Stored data
╔══
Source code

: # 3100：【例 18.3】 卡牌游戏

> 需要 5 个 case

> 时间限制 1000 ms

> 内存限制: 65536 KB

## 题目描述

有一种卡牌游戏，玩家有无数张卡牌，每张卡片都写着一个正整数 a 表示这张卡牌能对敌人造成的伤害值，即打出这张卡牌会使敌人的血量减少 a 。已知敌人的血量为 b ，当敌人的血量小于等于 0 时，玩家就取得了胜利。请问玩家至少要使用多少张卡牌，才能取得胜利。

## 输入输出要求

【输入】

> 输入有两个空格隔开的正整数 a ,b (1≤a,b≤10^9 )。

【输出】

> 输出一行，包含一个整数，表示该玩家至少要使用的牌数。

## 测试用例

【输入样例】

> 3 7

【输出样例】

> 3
╚══
╔══
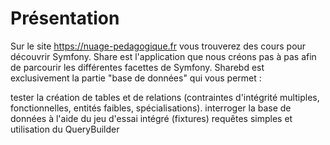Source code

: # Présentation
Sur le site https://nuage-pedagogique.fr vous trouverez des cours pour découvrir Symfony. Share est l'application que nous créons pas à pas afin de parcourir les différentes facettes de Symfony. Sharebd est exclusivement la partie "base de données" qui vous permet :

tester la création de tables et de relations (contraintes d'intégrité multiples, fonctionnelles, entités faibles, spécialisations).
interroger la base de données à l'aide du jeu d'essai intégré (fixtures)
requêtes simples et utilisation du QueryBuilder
╚══
╔══
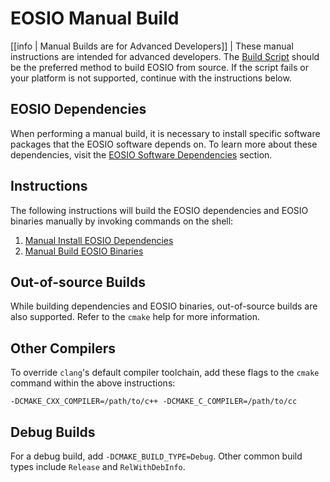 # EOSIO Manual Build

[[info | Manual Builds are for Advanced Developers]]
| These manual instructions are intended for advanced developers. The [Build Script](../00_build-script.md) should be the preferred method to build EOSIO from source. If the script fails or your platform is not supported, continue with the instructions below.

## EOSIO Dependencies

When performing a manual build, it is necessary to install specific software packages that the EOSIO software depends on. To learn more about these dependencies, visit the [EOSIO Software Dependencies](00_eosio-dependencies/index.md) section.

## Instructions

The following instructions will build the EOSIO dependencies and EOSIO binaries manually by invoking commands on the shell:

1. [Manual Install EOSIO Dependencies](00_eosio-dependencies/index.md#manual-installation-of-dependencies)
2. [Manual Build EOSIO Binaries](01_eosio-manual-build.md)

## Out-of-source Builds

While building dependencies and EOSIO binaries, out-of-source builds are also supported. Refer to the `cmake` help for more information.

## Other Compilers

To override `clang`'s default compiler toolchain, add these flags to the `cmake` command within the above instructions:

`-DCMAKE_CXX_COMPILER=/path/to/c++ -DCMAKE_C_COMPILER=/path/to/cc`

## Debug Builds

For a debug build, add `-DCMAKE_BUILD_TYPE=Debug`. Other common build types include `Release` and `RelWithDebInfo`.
╚══
> **Task description**
Take each line above that holds the string "Other" and copy it.

> **Answer to the problem**
## Other Compilers
For a debug build, add `-DCMAKE_BUILD_TYPE=Debug`. Other common build types include `Release` and `RelWithDebInfo`.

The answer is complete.